══ GIVEN RECORDS ══

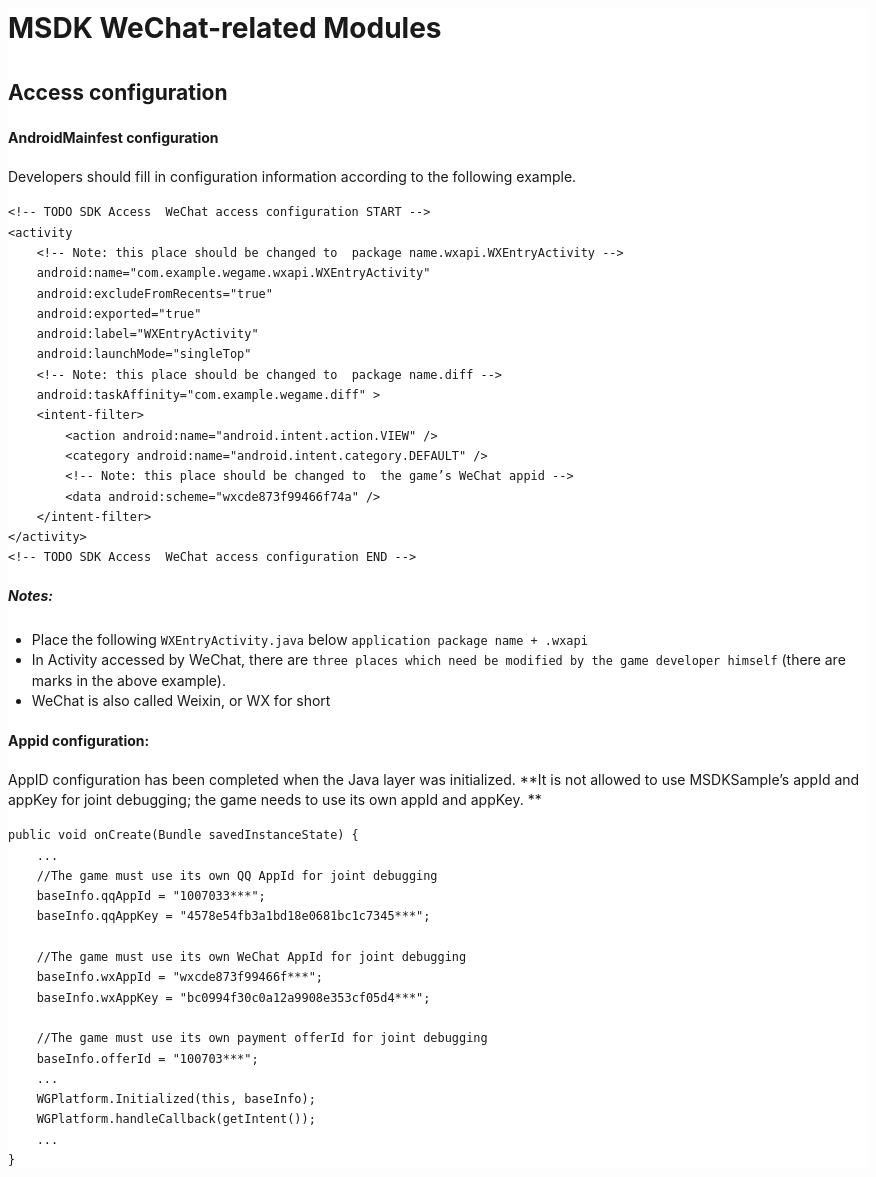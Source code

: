 ﻿    
MSDK  WeChat-related Modules
=======


Access configuration
------

#### AndroidMainfest configuration

Developers should fill in configuration information according to the following example.

```
<!-- TODO SDK Access  WeChat access configuration START -->
<activity
	<!-- Note: this place should be changed to  package name.wxapi.WXEntryActivity -->
 	android:name="com.example.wegame.wxapi.WXEntryActivity"
	android:excludeFromRecents="true"
	android:exported="true"
	android:label="WXEntryActivity"
	android:launchMode="singleTop"
	<!-- Note: this place should be changed to  package name.diff -->
	android:taskAffinity="com.example.wegame.diff" >
	<intent-filter>
		<action android:name="android.intent.action.VIEW" />
		<category android:name="android.intent.category.DEFAULT" />
		<!-- Note: this place should be changed to  the game’s WeChat appid -->
		<data android:scheme="wxcde873f99466f74a" />
	</intent-filter>
</activity>
<!-- TODO SDK Access  WeChat access configuration END -->
```

##### Notes:
	
* Place the following `WXEntryActivity.java` below `application package name + .wxapi`
* In Activity accessed by WeChat, there are `three places which need be modified by the game developer himself` (there are marks in the above example). 
* WeChat is also called Weixin, or WX for short

#### Appid configuration:

AppID configuration has been completed when the Java layer was initialized. **It is not allowed to use MSDKSample’s appId and appKey for joint debugging; the game needs to use its own appId and appKey. **

```
public void onCreate(Bundle savedInstanceState) {
	...
	//The game must use its own QQ AppId for joint debugging
    baseInfo.qqAppId = "1007033***";
    baseInfo.qqAppKey = "4578e54fb3a1bd18e0681bc1c7345***";

    //The game must use its own WeChat AppId for joint debugging
    baseInfo.wxAppId = "wxcde873f99466f***"; 
    baseInfo.wxAppKey = "bc0994f30c0a12a9908e353cf05d4***";

    //The game must use its own payment offerId for joint debugging
    baseInfo.offerId = "100703***";
	...
	WGPlatform.Initialized(this, baseInfo);
	WGPlatform.handleCallback(getIntent());
	...
}
```
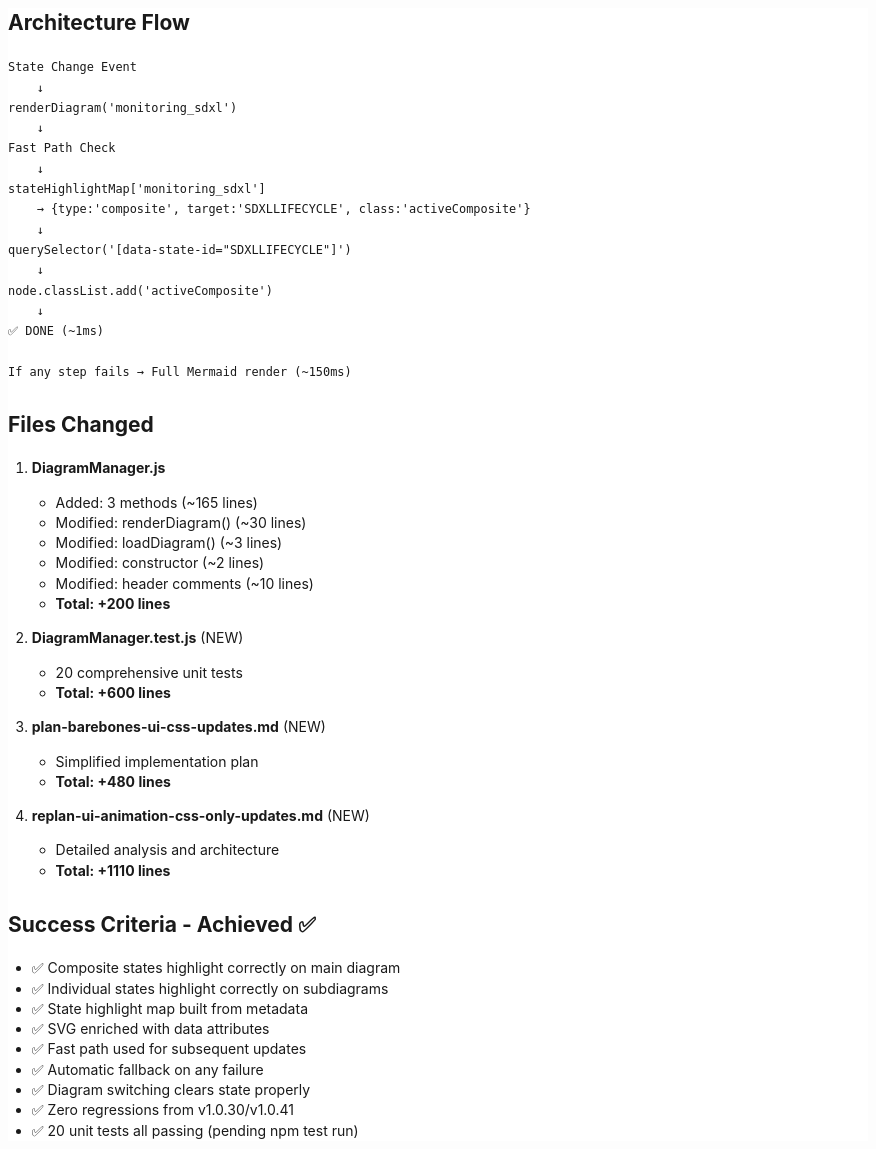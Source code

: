 ## Architecture Flow

```
State Change Event
    ↓
renderDiagram('monitoring_sdxl')
    ↓
Fast Path Check
    ↓
stateHighlightMap['monitoring_sdxl']
    → {type:'composite', target:'SDXLLIFECYCLE', class:'activeComposite'}
    ↓
querySelector('[data-state-id="SDXLLIFECYCLE"]')
    ↓
node.classList.add('activeComposite')
    ↓
✅ DONE (~1ms)

If any step fails → Full Mermaid render (~150ms)
```

## Files Changed

1. **DiagramManager.js**
   - Added: 3 methods (~165 lines)
   - Modified: renderDiagram() (~30 lines)
   - Modified: loadDiagram() (~3 lines)
   - Modified: constructor (~2 lines)
   - Modified: header comments (~10 lines)
   - **Total: +200 lines**

2. **DiagramManager.test.js** (NEW)
   - 20 comprehensive unit tests
   - **Total: +600 lines**

3. **plan-barebones-ui-css-updates.md** (NEW)
   - Simplified implementation plan
   - **Total: +480 lines**

4. **replan-ui-animation-css-only-updates.md** (NEW)
   - Detailed analysis and architecture
   - **Total: +1110 lines**

## Success Criteria - Achieved ✅

- ✅ Composite states highlight correctly on main diagram
- ✅ Individual states highlight correctly on subdiagrams
- ✅ State highlight map built from metadata
- ✅ SVG enriched with data attributes
- ✅ Fast path used for subsequent updates
- ✅ Automatic fallback on any failure
- ✅ Diagram switching clears state properly
- ✅ Zero regressions from v1.0.30/v1.0.41
- ✅ 20 unit tests all passing (pending npm test run)
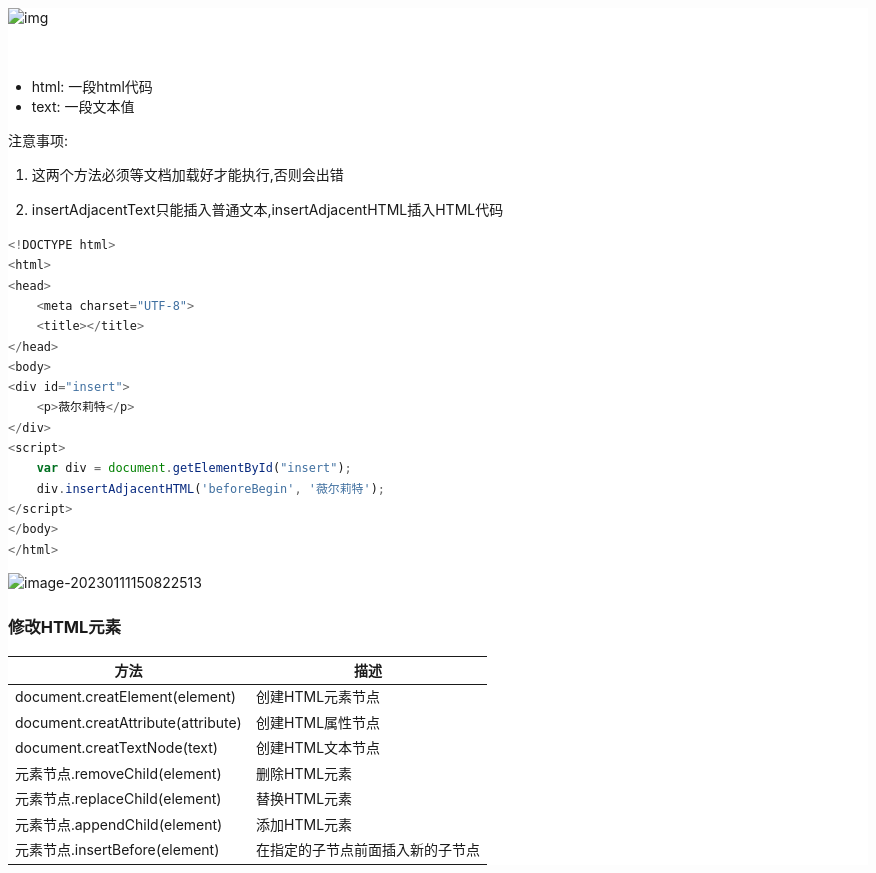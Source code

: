 ![img](https://img-blog.csdnimg.cn/img_convert/dae7b01cf5aa68e8b71b939b4aea1a9b.png)

​     

- html: 一段html代码
- text: 一段文本值

注意事项:

 1. 这两个方法必须等文档加载好才能执行,否则会出错

 2. insertAdjacentText只能插入普通文本,insertAdjacentHTML插入HTML代码

    

```javascript
<!DOCTYPE html>
<html>
<head>
    <meta charset="UTF-8">
    <title></title>
</head>
<body>
<div id="insert">
    <p>薇尔莉特</p>
</div>
<script>
    var div = document.getElementById("insert");
    div.insertAdjacentHTML('beforeBegin', '薇尔莉特');
</script>
</body>
</html>

```

![image-20230111150822513](C:%5CUsers%5C86132%5CAppData%5CRoaming%5CTypora%5Ctypora-user-images%5Cimage-20230111150822513.png)



### 修改HTML元素

| 方法                               | 描述                             |
| ---------------------------------- | -------------------------------- |
| document.creatElement(element)     | 创建HTML元素节点                 |
| document.creatAttribute(attribute) | 创建HTML属性节点                 |
| document.creatTextNode(text)       | 创建HTML文本节点                 |
| 元素节点.removeChild(element)      | 删除HTML元素                     |
| 元素节点.replaceChild(element)     | 替换HTML元素                     |
| 元素节点.appendChild(element)      | 添加HTML元素                     |
| 元素节点.insertBefore(element)     | 在指定的子节点前面插入新的子节点 |
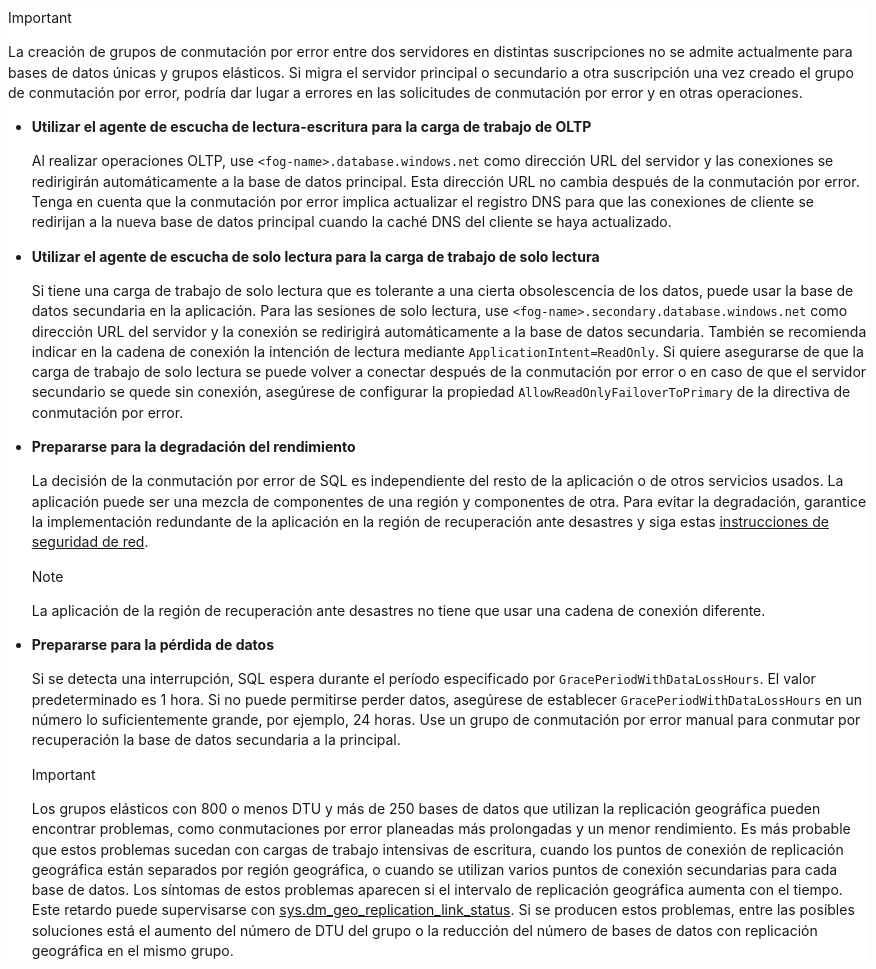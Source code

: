   > [!IMPORTANT]
  > La creación de grupos de conmutación por error entre dos servidores en distintas suscripciones no se admite actualmente para bases de datos únicas y grupos elásticos. Si migra el servidor principal o secundario a otra suscripción una vez creado el grupo de conmutación por error, podría dar lugar a errores en las solicitudes de conmutación por error y en otras operaciones.

- **Utilizar el agente de escucha de lectura-escritura para la carga de trabajo de OLTP**

  Al realizar operaciones OLTP, use `<fog-name>.database.windows.net` como dirección URL del servidor y las conexiones se redirigirán automáticamente a la base de datos principal. Esta dirección URL no cambia después de la conmutación por error. Tenga en cuenta que la conmutación por error implica actualizar el registro DNS para que las conexiones de cliente se redirijan a la nueva base de datos principal cuando la caché DNS del cliente se haya actualizado.

- **Utilizar el agente de escucha de solo lectura para la carga de trabajo de solo lectura**

  Si tiene una carga de trabajo de solo lectura que es tolerante a una cierta obsolescencia de los datos, puede usar la base de datos secundaria en la aplicación. Para las sesiones de solo lectura, use `<fog-name>.secondary.database.windows.net` como dirección URL del servidor y la conexión se redirigirá automáticamente a la base de datos secundaria. También se recomienda indicar en la cadena de conexión la intención de lectura mediante `ApplicationIntent=ReadOnly`. Si quiere asegurarse de que la carga de trabajo de solo lectura se puede volver a conectar después de la conmutación por error o en caso de que el servidor secundario se quede sin conexión, asegúrese de configurar la propiedad `AllowReadOnlyFailoverToPrimary` de la directiva de conmutación por error.

- **Prepararse para la degradación del rendimiento**

  La decisión de la conmutación por error de SQL es independiente del resto de la aplicación o de otros servicios usados. La aplicación puede ser una mezcla de componentes de una región y componentes de otra. Para evitar la degradación, garantice la implementación redundante de la aplicación en la región de recuperación ante desastres y siga estas [instrucciones de seguridad de red](#failover-groups-and-network-security).

  > [!NOTE]
  > La aplicación de la región de recuperación ante desastres no tiene que usar una cadena de conexión diferente.  

- **Prepararse para la pérdida de datos**

  Si se detecta una interrupción, SQL espera durante el período especificado por `GracePeriodWithDataLossHours`. El valor predeterminado es 1 hora. Si no puede permitirse perder datos, asegúrese de establecer `GracePeriodWithDataLossHours` en un número lo suficientemente grande, por ejemplo, 24 horas. Use un grupo de conmutación por error manual para conmutar por recuperación la base de datos secundaria a la principal.

  > [!IMPORTANT]
  > Los grupos elásticos con 800 o menos DTU y más de 250 bases de datos que utilizan la replicación geográfica pueden encontrar problemas, como conmutaciones por error planeadas más prolongadas y un menor rendimiento.  Es más probable que estos problemas sucedan con cargas de trabajo intensivas de escritura, cuando los puntos de conexión de replicación geográfica están separados por región geográfica, o cuando se utilizan varios puntos de conexión secundarias para cada base de datos.  Los síntomas de estos problemas aparecen si el intervalo de replicación geográfica aumenta con el tiempo.  Este retardo puede supervisarse con [sys.dm_geo_replication_link_status](/sql/relational-databases/system-dynamic-management-views/sys-dm-geo-replication-link-status-azure-sql-database).  Si se producen estos problemas, entre las posibles soluciones está el aumento del número de DTU del grupo o la reducción del número de bases de datos con replicación geográfica en el mismo grupo.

═══

--- EXERCISE DIRECTIONS ---
Collect each line of the entries that has the word "SDXLLIFECYCLE", copying it in full.

--- OUTPUT FOR THIS EXERCISE ---
    → {type:'composite', target:'SDXLLIFECYCLE', class:'activeComposite'}
querySelector('[data-state-id="SDXLLIFECYCLE"]')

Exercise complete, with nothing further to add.